▶ [Exercise directions]:
For each line below, return an exact copy.

▶ [Data for this exercise]:
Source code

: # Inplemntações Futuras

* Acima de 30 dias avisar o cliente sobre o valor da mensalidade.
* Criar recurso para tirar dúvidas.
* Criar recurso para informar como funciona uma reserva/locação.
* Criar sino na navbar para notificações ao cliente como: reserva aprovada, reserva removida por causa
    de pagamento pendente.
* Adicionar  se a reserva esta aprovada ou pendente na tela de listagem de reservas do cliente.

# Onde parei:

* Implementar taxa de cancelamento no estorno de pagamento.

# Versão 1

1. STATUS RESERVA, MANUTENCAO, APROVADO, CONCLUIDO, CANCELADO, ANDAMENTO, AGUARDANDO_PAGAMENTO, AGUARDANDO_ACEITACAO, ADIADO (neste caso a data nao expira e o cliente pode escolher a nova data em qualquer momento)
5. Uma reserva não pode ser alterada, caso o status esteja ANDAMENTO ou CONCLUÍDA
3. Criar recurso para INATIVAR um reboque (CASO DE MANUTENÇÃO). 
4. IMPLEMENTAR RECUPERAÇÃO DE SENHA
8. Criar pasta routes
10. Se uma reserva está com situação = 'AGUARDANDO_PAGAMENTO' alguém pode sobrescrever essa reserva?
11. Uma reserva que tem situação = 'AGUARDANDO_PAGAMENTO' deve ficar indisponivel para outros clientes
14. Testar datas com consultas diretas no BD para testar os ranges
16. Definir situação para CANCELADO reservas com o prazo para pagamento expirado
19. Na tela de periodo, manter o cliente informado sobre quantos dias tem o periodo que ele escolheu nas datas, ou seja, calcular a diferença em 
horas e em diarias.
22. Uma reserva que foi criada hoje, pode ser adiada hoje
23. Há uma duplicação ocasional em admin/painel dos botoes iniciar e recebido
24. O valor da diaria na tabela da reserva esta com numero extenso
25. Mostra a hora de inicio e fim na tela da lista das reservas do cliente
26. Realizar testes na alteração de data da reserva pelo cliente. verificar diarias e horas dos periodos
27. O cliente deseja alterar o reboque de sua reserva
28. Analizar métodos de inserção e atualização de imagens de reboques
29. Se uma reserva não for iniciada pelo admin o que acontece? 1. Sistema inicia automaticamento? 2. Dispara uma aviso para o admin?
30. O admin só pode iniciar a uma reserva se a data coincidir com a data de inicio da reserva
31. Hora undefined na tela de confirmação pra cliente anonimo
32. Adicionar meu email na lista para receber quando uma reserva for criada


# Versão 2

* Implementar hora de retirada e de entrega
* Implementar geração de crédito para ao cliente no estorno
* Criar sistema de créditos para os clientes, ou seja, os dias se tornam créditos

▶ [Output]:
Source code

: # Inplemntações Futuras

* Acima de 30 dias avisar o cliente sobre o valor da mensalidade.
* Criar recurso para tirar dúvidas.
* Criar recurso para informar como funciona uma reserva/locação.
* Criar sino na navbar para notificações ao cliente como: reserva aprovada, reserva removida por causa
    de pagamento pendente.
* Adicionar  se a reserva esta aprovada ou pendente na tela de listagem de reservas do cliente.

# Onde parei:

* Implementar taxa de cancelamento no estorno de pagamento.

# Versão 1

1. STATUS RESERVA, MANUTENCAO, APROVADO, CONCLUIDO, CANCELADO, ANDAMENTO, AGUARDANDO_PAGAMENTO, AGUARDANDO_ACEITACAO, ADIADO (neste caso a data nao expira e o cliente pode escolher a nova data em qualquer momento)
5. Uma reserva não pode ser alterada, caso o status esteja ANDAMENTO ou CONCLUÍDA
3. Criar recurso para INATIVAR um reboque (CASO DE MANUTENÇÃO). 
4. IMPLEMENTAR RECUPERAÇÃO DE SENHA
8. Criar pasta routes
10. Se uma reserva está com situação = 'AGUARDANDO_PAGAMENTO' alguém pode sobrescrever essa reserva?
11. Uma reserva que tem situação = 'AGUARDANDO_PAGAMENTO' deve ficar indisponivel para outros clientes
14. Testar datas com consultas diretas no BD para testar os ranges
16. Definir situação para CANCELADO reservas com o prazo para pagamento expirado
19. Na tela de periodo, manter o cliente informado sobre quantos dias tem o periodo que ele escolheu nas datas, ou seja, calcular a diferença em 
horas e em diarias.
22. Uma reserva que foi criada hoje, pode ser adiada hoje
23. Há uma duplicação ocasional em admin/painel dos botoes iniciar e recebido
24. O valor da diaria na tabela da reserva esta com numero extenso
25. Mostra a hora de inicio e fim na tela da lista das reservas do cliente
26. Realizar testes na alteração de data da reserva pelo cliente. verificar diarias e horas dos periodos
27. O cliente deseja alterar o reboque de sua reserva
28. Analizar métodos de inserção e atualização de imagens de reboques
29. Se uma reserva não for iniciada pelo admin o que acontece? 1. Sistema inicia automaticamento? 2. Dispara uma aviso para o admin?
30. O admin só pode iniciar a uma reserva se a data coincidir com a data de inicio da reserva
31. Hora undefined na tela de confirmação pra cliente anonimo
32. Adicionar meu email na lista para receber quando uma reserva for criada


# Versão 2

* Implementar hora de retirada e de entrega
* Implementar geração de crédito para ao cliente no estorno
* Criar sistema de créditos para os clientes, ou seja, os dias se tornam créditos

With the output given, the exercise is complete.